The Marcomannic Wars and the Emergence of Aggressive Tribal Confederacies

From 166 to 180 c.e. the Romans responded to these pressures in a series of what have been called the Marcomannic Wars, although the Quadi and Sarmatians were also major players in them. At the end of these conflicts the Romans had reestablished the Middle Danube frontier for the time being.

Probably in reaction to the Marcomannic Wars and conflicts along the Rhine frontier, many among the Germanic tribes underwent a sociopolitical transformation. By the next century a new phenomenon had appeared among the Germanics: large, aggressive confederacies of tribes led by permanent war-leaders-cum-

kings. The first of these mentioned in historical sources were the Alamanni, driven out of Upper Germany by the Roman emperor Caracalla in 213 c.e. The name Alamanni meant "all men" or "everyone," a characterization that indicates that Germanic society was transcending the simple tribalism of the past. Their territory lay between the Upper Elbe and the Rhine, formerly the land of the Suebi and Semnones. The Alamannic confederacy had staying power, and 20 years later they again broke through the Rhine border and wreaked havoc in the frontier provinces. Their incursions led to the abandonment of the Roman frontier system along the Rhine and Danube Rivers in 260 c.e.

The Franks east of the Rhine were another such tribal grouping, first mentioned in sources after 250 c.e., which probably emerged early in the third century c.e., as signs of the weakening Roman grip on the Rhine border tempted war bands to try forays into imperial territory. Their central political cohesiveness seems to have been rather less than that of the Alamanni until later, and they had a much closer relationship with Romans as well—Frankish groups were settled under Roman authority west of the Lower Rhine in the late third century. Franks were also sea raiders on the rich North Sea coastal trade, and their disruption of this trade perhaps was a factor in the systems crisis fueling the mass migrations of the time. A series of Frankish graves between the Rhine and the Seine in Gaul dating to the late fourth century were richly furnished with fine weaponry and other elite goods, many of them produced east of the Rhine. These included female burials, a sign that kin groups were part of this trans-Rhenish settlement of Germanic Franks. Frankish warriors may have been marshaled to protect Roman estates in the region from their fellow Germanics, as evidenced by a Germanic settlement that has been found in the Meuse River valley close to a Roman villa; many other such sites have been found.
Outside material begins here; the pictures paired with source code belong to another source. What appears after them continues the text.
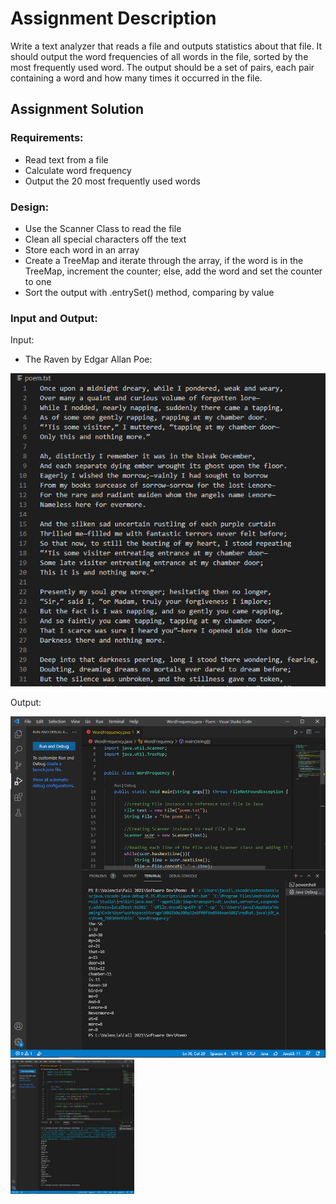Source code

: # Assignment Description
Write a text analyzer that reads a file and outputs statistics about that file. It should output the word frequencies of all words in the file, sorted by the most frequently used word. The output should be a set of pairs, each pair containing a word and how many times it occurred in the file.

## Assignment Solution

### Requirements:
* Read text from a file
* Calculate word frequency
* Output the 20 most frequently used words

### Design:
* Use the Scanner Class to read the file
* Clean all special characters off the text
* Store each word in an array
* Create a TreeMap and iterate through the array, if the word is in the TreeMap, increment the counter; else, add the word and set the counter to one
* Sort the output with .entrySet() method, comparing by value

### Input and Output:
Input:
* The Raven by Edgar Allan Poe:

![Input](./Images/Input.png)

Output:

![Output](./Images/Output.png "Output") <img src="./Images/Output.png" alt="OutputGUI" width="198"/>
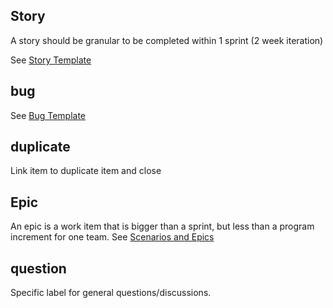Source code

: ## Story
A story should be granular to be completed within 1 sprint (2 week iteration)

See [Story Template](https://github.com/LevelOneProject/Docs/issues/17)
  
## bug
See [Bug Template](https://github.com/LevelOneProject/Docs/issues/81)

## duplicate
Link item to duplicate item and close

## Epic
An epic is a work item that is bigger than a sprint, but less than a program increment for one team.
See [Scenarios and Epics](./Scenarios-and-Epics.md)

## question
Specific label for general questions/discussions.
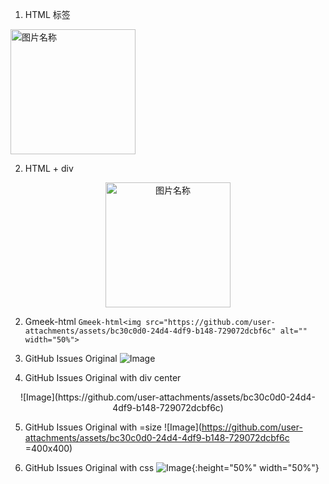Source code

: 1. HTML 标签
<img src="https://github.com/user-attachments/assets/bc30c0d0-24d4-4df9-b148-729072dcbf6c" width = "200" height = "200" alt="图片名称" align=center />

2. HTML + div
<div  align="center">    
<img src="https://github.com/user-attachments/assets/bc30c0d0-24d4-4df9-b148-729072dcbf6c" width = "200" height = "200" alt="图片名称" />
</div>

2. Gmeek-html
`Gmeek-html<img src="https://github.com/user-attachments/assets/bc30c0d0-24d4-4df9-b148-729072dcbf6c" alt="" width="50%">`

3. GitHub Issues Original
![Image](https://github.com/user-attachments/assets/bc30c0d0-24d4-4df9-b148-729072dcbf6c)

4. GitHub Issues Original with div center
<div  align="center">    
![Image](https://github.com/user-attachments/assets/bc30c0d0-24d4-4df9-b148-729072dcbf6c)
</div>

5. GitHub Issues Original with =size
![Image](https://github.com/user-attachments/assets/bc30c0d0-24d4-4df9-b148-729072dcbf6c =400x400)

6. GitHub Issues Original with css
![Image](https://github.com/user-attachments/assets/bc30c0d0-24d4-4df9-b148-729072dcbf6c){:height="50%" width="50%"}







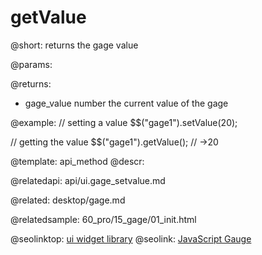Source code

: getValue
=============

@short:
	returns the gage value

@params:

@returns:

- gage_value		number		the current value of the gage


@example:
// setting a value
$$("gage1").setValue(20); 

// getting the value
$$("gage1").getValue(); // ->20

@template:	api_method
@descr:

@relatedapi:
api/ui.gage_setvalue.md

@related:
desktop/gage.md

@relatedsample:
60_pro/15_gage/01_init.html


@seolinktop: [ui widget library](https://webix.com)
@seolink: [JavaScript Gauge ](https://webix.com/widget/gage/)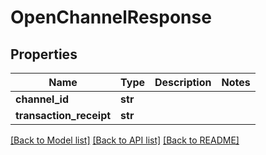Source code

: # OpenChannelResponse

## Properties
Name | Type | Description | Notes
------------ | ------------- | ------------- | -------------
**channel_id** | **str** |  | 
**transaction_receipt** | **str** |  | 

[[Back to Model list]](../README.md#documentation-for-models) [[Back to API list]](../README.md#documentation-for-api-endpoints) [[Back to README]](../README.md)

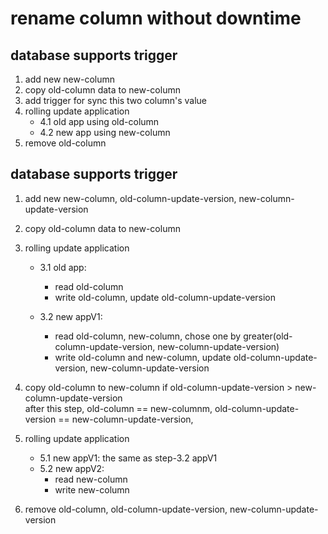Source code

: # rename column without downtime

## database supports trigger
1. add new new-column
2. copy old-column data to new-column
3. add trigger for sync this two column's value
4. rolling update application
    - 4.1 old app using old-column
    - 4.2 new app using new-column
5. remove old-column


## database supports trigger
1. add new new-column, old-column-update-version, new-column-update-version
2. copy old-column data to new-column
3. rolling update application
    - 3.1 old app: 
        - read old-column
        - write old-column, update old-column-update-version

    - 3.2 new appV1:
        - read old-column, new-column, chose one by greater(old-column-update-version, new-column-update-version)
        - write old-column and new-column, update old-column-update-version, new-column-update-version

4. copy old-column to new-column if old-column-update-version > new-column-update-version  
    after this step, old-column == new-columnm, old-column-update-version == new-column-update-version,

5. rolling update application
    - 5.1 new appV1: the same as step-3.2 appV1
    - 5.2 new appV2: 
         - read new-column
         - write new-column 

6. remove old-column, old-column-update-version, new-column-update-version
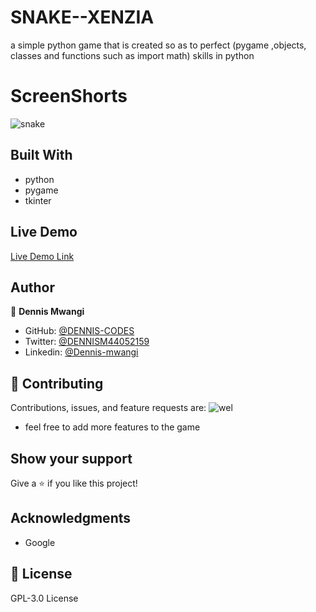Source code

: # SNAKE--XENZIA

a simple python game that is created so as to perfect (pygame ,objects, classes and functions such as import math) skills in python 



# ScreenShorts

![snake](https://user-images.githubusercontent.com/65861136/99124669-aa665780-2613-11eb-8d7a-71de1ebfbfba.png)

## Built With

- python
- pygame
- tkinter

## Live Demo

[Live Demo Link](https://DENNIS-CODES.github.io/YouTube-Page/index.html)

## Author

👤 **Dennis Mwangi**

- GitHub: [@DENNIS-CODES](https://github.com/DENNIS-CODES)
- Twitter: [@DENNISM44052159](https://twitter.com/DENNISM44052159)
- Linkedin: [@Dennis-mwangi](https://www.linkedin.com/in/dennis-mwangi-14b7a01b2/)


## 🤝 Contributing

Contributions, issues, and feature requests are:
![wel](https://user-images.githubusercontent.com/65861136/99125491-32009600-2615-11eb-8961-b46c215728ab.gif)

- feel free to add more features to the game



## Show your support

Give a ⭐️ if you like this project!

## Acknowledgments

- Google

## 📝 License

 GPL-3.0 License
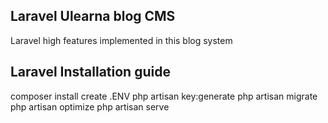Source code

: ## Laravel Ulearna blog CMS

 Laravel high features implemented in this blog system

## Laravel Installation guide

composer install
create .ENV
php artisan key:generate
php artisan migrate
php artisan optimize
php artisan serve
Tensions in the interior of Germania affected Germanic tribes in the east as well, and in the second century c.e. war bands from there, among them members of the tribe called the Gutones, moved to their east into the Black Sea coastal region, where they met and mingled with nomadic steppe peoples and populations gathered around the Greek and Roman cities along the Black Sea. German war bands entered into alliances with the various groups, who became increasingly unified under the command of a single overall war leader or king. The king became the focus of a system or network of personal loyalties that fanned out from him to greater, then lesser chieftains on down to individual free warriors. The peoples of this confederacy were called by the Romans the Goths, a name possibly derived from Gutones, perhaps an ancestral tribe. The great heterogeneity of the members of this congeries of war bands, tribes, and other groupings required that all accept a single leader whose significance transcended ethnicity. In this the king of the Goths was to some extent a barbarian version of the emperor of Rome. (A legend of the Goths maintained that they began their migrations southward after a group of foreign nobles reached Goth territory from the far south and either took control of or influenced the leaders of the tribe—possibly a folk memory of the emergence of this rank of king so foreign to Germanics—and it is possible that the Goths adopted kingship on the advice of expatriate Romans.)

The Goths first made themselves known to the Romans in 238 c.e. and thereafter, carrying out raids in the Lower Danube region. In 251 c.e. the Gothic king Cniva led his warriors to a great victory over a Roman army at Abrittus in the Balkans, where they killed the Roman emperor, Decius. His successor was forced to pay them huge sums in bribes. Later they moved into Asia Minor, attacking coastal cities from fleets, and invaded Greece in 257 c.e. After they were forced out of Greece, their invasions ceased, probably because the Romans began trying to negotiate with them, a process that culminated in a formal treaty in 332 c.e. Among its provisions the Goths were to receive annual payments; in return they would supply men for the Roman military and promised to stay out of Greece.